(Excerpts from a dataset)
╔══
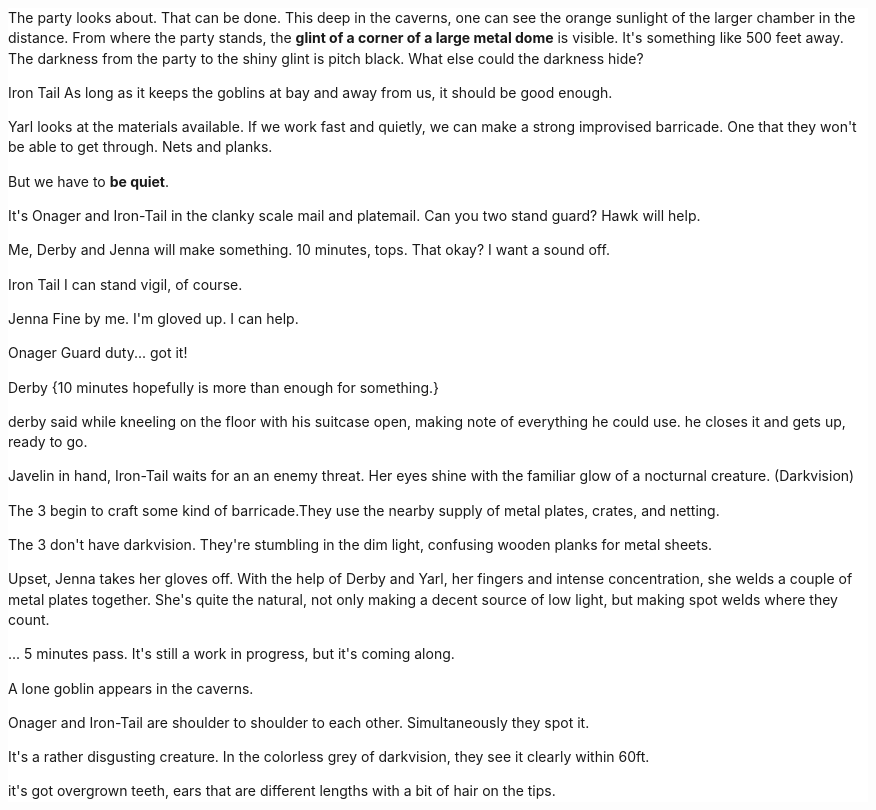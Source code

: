 
The party looks about. That can be done. This deep in the caverns, one can see the orange sunlight of the larger chamber in the distance. From where the party stands, the **glint of a corner of a large metal dome** is visible. It's something like 500 feet away.
The darkness from the party to the shiny glint is pitch black. What else could the darkness hide?

Iron Tail
As long as it keeps the goblins at bay and away from us, it should be good enough.

Yarl looks at the materials available.
If we work fast and quietly, we can make a strong improvised barricade. One that they won't be able to get through. Nets and planks.

But we have to **be quiet**.

It's Onager and Iron-Tail in the clanky scale mail and platemail. Can you two stand guard? Hawk will help.

Me, Derby and Jenna will make something. 10 minutes, tops. That okay? I want a sound off.

Iron Tail
I can stand vigil, of course.

Jenna
Fine by me. I'm gloved up. I can help.

Onager
Guard duty... got it!

Derby
{10 minutes hopefully is more than enough for something.}

derby said while kneeling on the floor with his suitcase open, making note of everything he could use. he closes it and gets up, ready to go.


Javelin in hand, Iron-Tail waits for an an enemy threat. Her eyes shine with the familiar glow of a nocturnal creature. (Darkvision)

The 3 begin to craft some kind of barricade.They use the nearby supply of metal plates, crates, and netting.

The 3 don't have darkvision. They're stumbling in the dim light, confusing wooden planks for metal sheets.

Upset, Jenna takes her gloves off. With the help of Derby and Yarl, her fingers and intense concentration,  she welds a couple of metal plates together. She's quite the natural, not only making a decent source of low light, but making spot welds where they count.

...
5 minutes pass. It's still a work in progress, but it's coming along.

A lone goblin appears in the caverns.

Onager and Iron-Tail are shoulder to shoulder to each other. Simultaneously they spot it.

It's a rather disgusting creature. In the colorless grey of darkvision, they see it clearly within 60ft.

it's got overgrown teeth, ears that are different lengths with a bit of hair on the tips.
╚══
> [Work to be completed]: Produce an exact copy of each line of data, skipping embedded images.

> [Task result]:
Source code

: 
The party looks about. That can be done. This deep in the caverns, one can see the orange sunlight of the larger chamber in the distance. From where the party stands, the **glint of a corner of a large metal dome** is visible. It's something like 500 feet away.
The darkness from the party to the shiny glint is pitch black. What else could the darkness hide?

Iron Tail
As long as it keeps the goblins at bay and away from us, it should be good enough.

Yarl looks at the materials available.
If we work fast and quietly, we can make a strong improvised barricade. One that they won't be able to get through. Nets and planks.

But we have to **be quiet**.

It's Onager and Iron-Tail in the clanky scale mail and platemail. Can you two stand guard? Hawk will help.

Me, Derby and Jenna will make something. 10 minutes, tops. That okay? I want a sound off.

Iron Tail
I can stand vigil, of course.

Jenna
Fine by me. I'm gloved up. I can help.

Onager
Guard duty... got it!

Derby
{10 minutes hopefully is more than enough for something.}

derby said while kneeling on the floor with his suitcase open, making note of everything he could use. he closes it and gets up, ready to go.


Javelin in hand, Iron-Tail waits for an an enemy threat. Her eyes shine with the familiar glow of a nocturnal creature. (Darkvision)

The 3 begin to craft some kind of barricade.They use the nearby supply of metal plates, crates, and netting.

The 3 don't have darkvision. They're stumbling in the dim light, confusing wooden planks for metal sheets.

Upset, Jenna takes her gloves off. With the help of Derby and Yarl, her fingers and intense concentration,  she welds a couple of metal plates together. She's quite the natural, not only making a decent source of low light, but making spot welds where they count.

...
5 minutes pass. It's still a work in progress, but it's coming along.

A lone goblin appears in the caverns.

Onager and Iron-Tail are shoulder to shoulder to each other. Simultaneously they spot it.

It's a rather disgusting creature. In the colorless grey of darkvision, they see it clearly within 60ft.

it's got overgrown teeth, ears that are different lengths with a bit of hair on the tips.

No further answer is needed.